I'm currently facing some issues with EJB 3.1 and CDI 1.2 on Wildfly 8.2.0.Final. I think that CDI and EJB are not fully interoperable as this is suggested everywhere in the web.

My setup is the following:

EAR A
  |
  +- JAR A.1 (containing some Stateless Session Beans)
  +- JAR A.2 (containing some persistence things)

EAR B
  |
  +- JAR B.1 (containing some classes that use A.1)

Further info:

  • The session beans of A.1 use @EJB to inject other session beans of the same module
  • CDI is activated for A.1
  • EAR B has a jboss-deployment-structure.xml that declares a dependency from B.1 to A.1, aso.
  • CDI is activated for B.1
  • In order to avoid the need for explicit lookups (@EJB(lookup="java:global/...)) for dependency injection in module B.1, the injection of the session beans (DAOs) of module A.1 shall be done using CDI's @Inject.
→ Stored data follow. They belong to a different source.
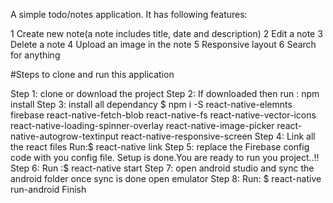 
A simple todo/notes application. It has following features:

1 Create new note(a note includes title, date and description)
2 Edit a note
3 Delete a note
4 Upload an image in the note
5 Responsive layout
6 Search for anything


#Steps to clone and run this application

Step 1:
clone or download the project
Step 2:
If downloaded then run : npm install
Step 3:
install all dependancy
$ npm i -S react-native-elemnts firebase react-native-fetch-blob react-native-fs react-native-vector-icons react-native-loading-spinner-overlay react-native-image-picker react-native-autogrow-textinput react-native-responsive-screen
Step 4:
Link all the react files
Run:$ react-native link
Step 5:
replace the Firebase config  code with you config file.
Setup is done.You are ready to run you project..!!
Step 6:
Run :$ react-native start
Step 7:
open android studio and sync the android folder 
once sync is done open emulator
Step 8:
Run: $ react-native run-android
 Finish 
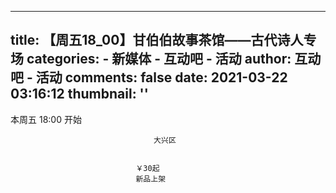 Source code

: 
---
title: 【周五18_00】甘伯伯故事茶馆——古代诗人专场
categories: 
    - 新媒体
    - 互动吧 - 活动
author: 互动吧 - 活动
comments: false
date: 2021-03-22 03:16:12
thumbnail: ''
---

<div>   
本周五 18:00 开始
                            
                                    大兴区
                            
                            
                                ￥30起
                                新品上架
                            
                          
</div>
            
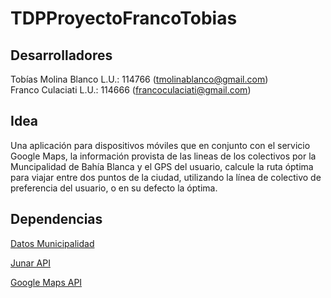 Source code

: # TDPProyectoFrancoTobias

## Desarrolladores

Tobías Molina Blanco L.U.: 114766  (tmolinablanco@gmail.com)  
Franco Culaciati L.U.: 114666  (francoculaciati@gmail.com)

## Idea

Una aplicación para dispositivos móviles que en conjunto con el servicio Google Maps, la información provista de las lineas de los colectivos por la Muncipalidad de Bahía Blanca y el GPS del usuario, calcule la ruta óptima para viajar entre dos puntos de la ciudad, utilizando la línea de colectivo de preferencia del usuario, o en su defecto la óptima.


## Dependencias

[Datos Municipalidad](http://datos.bahiablanca.gob.ar/search/?q=Colectivos)

[Junar API](http://junar.github.io/VizCNE/doc/build/index.html)

[Google Maps API](https://developers.google.com/maps/documentation/?hl=es)
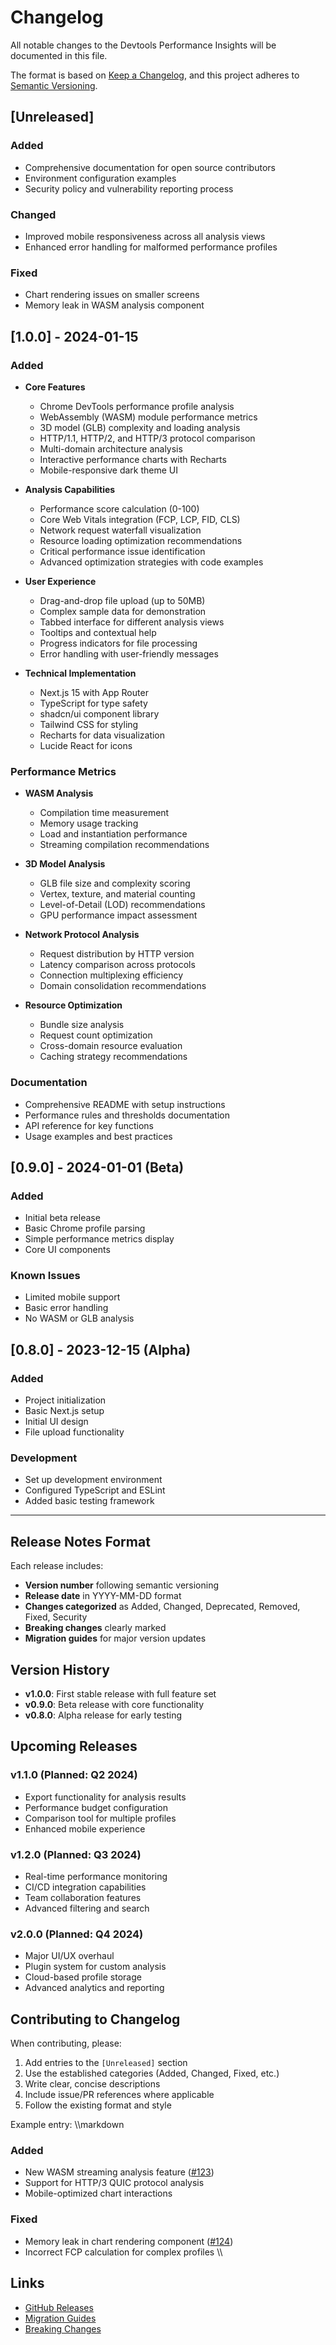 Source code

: # Changelog

All notable changes to the Devtools Performance Insights will be documented in this file.

The format is based on [Keep a Changelog](https://keepachangelog.com/en/1.0.0/),
and this project adheres to [Semantic Versioning](https://semver.org/spec/v2.0.0.html).

## [Unreleased]

### Added
- Comprehensive documentation for open source contributors
- Environment configuration examples
- Security policy and vulnerability reporting process

### Changed
- Improved mobile responsiveness across all analysis views
- Enhanced error handling for malformed performance profiles

### Fixed
- Chart rendering issues on smaller screens
- Memory leak in WASM analysis component

## [1.0.0] - 2024-01-15

### Added
- **Core Features**
  - Chrome DevTools performance profile analysis
  - WebAssembly (WASM) module performance metrics
  - 3D model (GLB) complexity and loading analysis
  - HTTP/1.1, HTTP/2, and HTTP/3 protocol comparison
  - Multi-domain architecture analysis
  - Interactive performance charts with Recharts
  - Mobile-responsive dark theme UI

- **Analysis Capabilities**
  - Performance score calculation (0-100)
  - Core Web Vitals integration (FCP, LCP, FID, CLS)
  - Network request waterfall visualization
  - Resource loading optimization recommendations
  - Critical performance issue identification
  - Advanced optimization strategies with code examples

- **User Experience**
  - Drag-and-drop file upload (up to 50MB)
  - Complex sample data for demonstration
  - Tabbed interface for different analysis views
  - Tooltips and contextual help
  - Progress indicators for file processing
  - Error handling with user-friendly messages

- **Technical Implementation**
  - Next.js 15 with App Router
  - TypeScript for type safety
  - shadcn/ui component library
  - Tailwind CSS for styling
  - Recharts for data visualization
  - Lucide React for icons

### Performance Metrics
- **WASM Analysis**
  - Compilation time measurement
  - Memory usage tracking
  - Load and instantiation performance
  - Streaming compilation recommendations

- **3D Model Analysis**
  - GLB file size and complexity scoring
  - Vertex, texture, and material counting
  - Level-of-Detail (LOD) recommendations
  - GPU performance impact assessment

- **Network Protocol Analysis**
  - Request distribution by HTTP version
  - Latency comparison across protocols
  - Connection multiplexing efficiency
  - Domain consolidation recommendations

- **Resource Optimization**
  - Bundle size analysis
  - Request count optimization
  - Cross-domain resource evaluation
  - Caching strategy recommendations

### Documentation
- Comprehensive README with setup instructions
- Performance rules and thresholds documentation
- API reference for key functions
- Usage examples and best practices

## [0.9.0] - 2024-01-01 (Beta)

### Added
- Initial beta release
- Basic Chrome profile parsing
- Simple performance metrics display
- Core UI components

### Known Issues
- Limited mobile support
- Basic error handling
- No WASM or GLB analysis

## [0.8.0] - 2023-12-15 (Alpha)

### Added
- Project initialization
- Basic Next.js setup
- Initial UI design
- File upload functionality

### Development
- Set up development environment
- Configured TypeScript and ESLint
- Added basic testing framework

---

## Release Notes Format

Each release includes:
- **Version number** following semantic versioning
- **Release date** in YYYY-MM-DD format
- **Changes categorized** as Added, Changed, Deprecated, Removed, Fixed, Security
- **Breaking changes** clearly marked
- **Migration guides** for major version updates

## Version History

- **v1.0.0**: First stable release with full feature set
- **v0.9.0**: Beta release with core functionality
- **v0.8.0**: Alpha release for early testing

## Upcoming Releases

### v1.1.0 (Planned: Q2 2024)
- Export functionality for analysis results
- Performance budget configuration
- Comparison tool for multiple profiles
- Enhanced mobile experience

### v1.2.0 (Planned: Q3 2024)
- Real-time performance monitoring
- CI/CD integration capabilities
- Team collaboration features
- Advanced filtering and search

### v2.0.0 (Planned: Q4 2024)
- Major UI/UX overhaul
- Plugin system for custom analysis
- Cloud-based profile storage
- Advanced analytics and reporting

## Contributing to Changelog

When contributing, please:
1. Add entries to the `[Unreleased]` section
2. Use the established categories (Added, Changed, Fixed, etc.)
3. Write clear, concise descriptions
4. Include issue/PR references where applicable
5. Follow the existing format and style

Example entry:
\\\markdown
### Added
- New WASM streaming analysis feature ([#123](https://github.com/project/repo/pull/123))
- Support for HTTP/3 QUIC protocol analysis
- Mobile-optimized chart interactions

### Fixed
- Memory leak in chart rendering component ([#124](https://github.com/project/repo/issues/124))
- Incorrect FCP calculation for complex profiles
\\\

## Links

- [GitHub Releases](https://github.com/project/repo/releases)
- [Migration Guides](https://github.com/project/repo/wiki/Migration-Guides)
- [Breaking Changes](https://github.com/project/repo/wiki/Breaking-Changes)
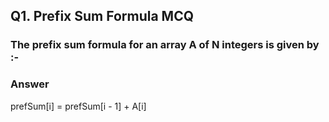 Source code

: ## Q1. Prefix Sum Formula MCQ

### The prefix sum formula for an array A of N integers is given by :-

### Answer
prefSum[i] = prefSum[i - 1] + A[i]

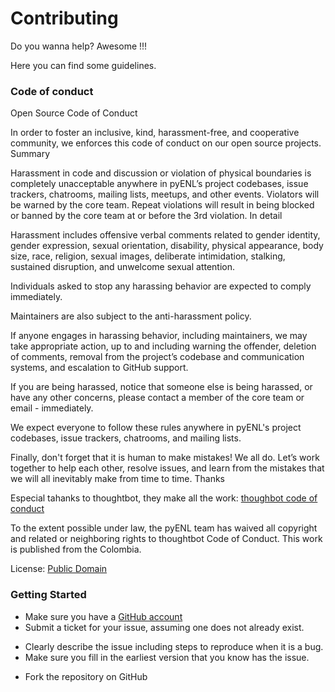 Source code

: # Contributing 
Do you wanna help?
Awesome !!!

Here you can find some guidelines.

### Code of conduct


Open Source Code of Conduct

In order to foster an inclusive, kind, harassment-free, and cooperative community,
we enforces this code of conduct on our open source projects.
Summary

Harassment in code and discussion or violation of physical boundaries is completely
unacceptable anywhere in pyENL’s project codebases, issue trackers, chatrooms, 
mailing lists, meetups, and other events. Violators will be warned by the core team.
Repeat violations will result in being blocked or banned by the core team at or before the 3rd violation.
In detail

Harassment includes offensive verbal comments related to gender identity, gender expression, 
sexual orientation, disability, physical appearance, body size, race, religion, sexual images,
deliberate intimidation, stalking, sustained disruption, and unwelcome sexual attention.

Individuals asked to stop any harassing behavior are expected to comply immediately.

Maintainers are also subject to the anti-harassment policy.

If anyone engages in harassing behavior, including maintainers, we may take appropriate action,
up to and including warning the offender, deletion of comments, removal from the project’s codebase
and communication systems, and escalation to GitHub support.

If you are being harassed, notice that someone else is being harassed, or have any other concerns,
please contact a member of the core team or email - immediately.

We expect everyone to follow these rules anywhere in pyENL's project codebases, issue trackers, 
chatrooms, and mailing lists.

Finally, don't forget that it is human to make mistakes! We all do. Let’s work together to help each other,
resolve issues, and learn from the mistakes that we will all inevitably make from time to time.
Thanks

Especial tahanks to thoughtbot, they make all the work: [thoughbot code of conduct](https://thoughtbot.com/open-source-code-of-conduct)

To the extent possible under law, the pyENL team has waived all copyright and related or neighboring 
rights to thoughtbot Code of Conduct. This work is published from the Colombia. 

License: [Public Domain](https://creativecommons.org/publicdomain/zero/1.0/) 

### Getting Started

- Make sure you have a [GitHub account](https://github.com/signup/free)
- Submit a ticket for your issue, assuming one does not already exist.

 * Clearly describe the issue including steps to reproduce when it is a bug.
 * Make sure you fill in the earliest version that you know has the issue.

- Fork the repository on GitHub


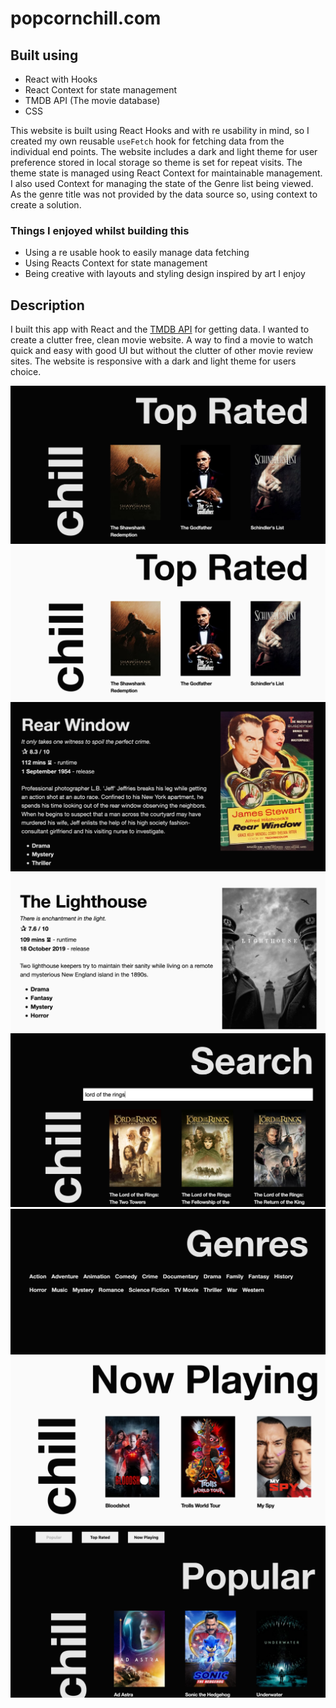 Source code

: # popcornchill.com

## Built using

- React with Hooks
- React Context for state management
- TMDB API (The movie database)
- CSS

This website is built using React Hooks and with re usability in mind, so I created my own reusable `useFetch` hook for fetching data from the individual end points. The website includes a dark and light theme for user preference stored in local storage so theme is set for repeat visits. The theme state is managed using React Context for maintainable management. I also used Context for managing the state of the Genre list being viewed. As the genre title was not provided by the data source so, using context to create a solution.

### Things I enjoyed whilst building this

- Using a re usable hook to easily manage data fetching
- Using Reacts Context for state management
- Being creative with layouts and styling design inspired by art I enjoy

## Description

I built this app with React and the [TMDB API](https://www.themoviedb.org/) for getting data. I wanted to create a clutter free, clean movie website. A way to find a movie to watch quick and easy with good UI but without the clutter of other movie review sites. The website is responsive with a dark and light theme for users choice.

<img src='/screenshots/scr1.png' />
<img src='/screenshots/scr2.png' />
<img src='/screenshots/scr7.png' />
<img src='/screenshots/scr8.png' />
<img src='/screenshots/scr6.png' />
<img src='/screenshots/scr5.png' />
<img src='/screenshots/scr3.png' />
<img src='/screenshots/scr4.png' />
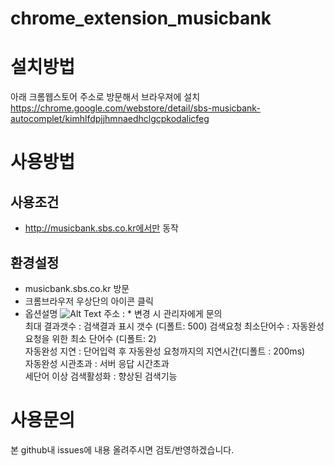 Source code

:# chrome_extension_musicbank

# 설치방법
아래 크롬웹스토어 주소로 방문해서 브라우져에 설치  
https://chrome.google.com/webstore/detail/sbs-musicbank-autocomplet/kimhlfdpjjhmnaedhclgcpkodalicfeg

# 사용방법
## 사용조건
- http://musicbank.sbs.co.kr에서만 동작

## 환경설정
- musicbank.sbs.co.kr 방문
- 크롬브라우저 우상단의 아이콘 클릭
- 옵션설명
![Alt Text](https://github.com/ryuken73/node_chosung_search/raw/master/node_hangul/image/init.jpg)
  주소 : * 변경 시 관리자에게 문의   
  최대 결과갯수 : 검색결과 표시 갯수 (디폴트: 500)
  검색요청 최소단어수 : 자동완성 요청을 위한 최소 단어수 (디폴트: 2)     
  자동완성 지연 : 단어입력 후 자동완성 요청까지의 지연시간(디폴트 : 200ms)  
  자동완성 시관초과 : 서버 응답 시간초과  
  세단어 이상 검색활성화 : 향상된 검색기능   


# 사용문의
본 github내 issues에 내용 올려주시면 검토/반영하겠습니다.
Now here are two core problems:

  1. If module A.1 would include a persistence.xml and with activated CDI, CDI would complain about a missing persistence unit as soon as I try to deploy module B with the dependency B.1 -> A.1
  2. I think EJB and CDI are not fully compatible since if I inject a stateless session bean in a class in another module (different deployment with a different classloader) the @EJB injects of the session bean are simply ignored.
    • It seems that the session bean's class is instantiated using CDI and not EJB in that case.
    • This seems to be a major incompatibility of CDI and EJB as I don't want to care about how the DAOs of A.1 are implemented. I just want to inject an instance of an interface in my application and use it.

Does anyone know how to work around those issues or what causes this behavior?

Thanks a lot!

1
What makes you think anything at all in EAR A will be accessible from EAR B? Even if you manage to wangle the class loading issues via jboss-deployment-structure.xml you're stepping outside the bounds of the specs and I would not expect much annotation processing to work. Why not just put copies of jars A.1 and A.2 into EAR B? - Steve C

1 Answers

0
votes

Theoretically you can let EAR A depend on EAR B (using jboss-deployment-structure.xml by adding a module dependency to deployment.ear.b or something). If EAR B's META-INF contains the CDI activation file (beans.xml) EAR A could probably inject dependencies from EAR B.

In JBoss AS7 and WildFly 8 deployments can, in most cases, be treated like 'normal' modules.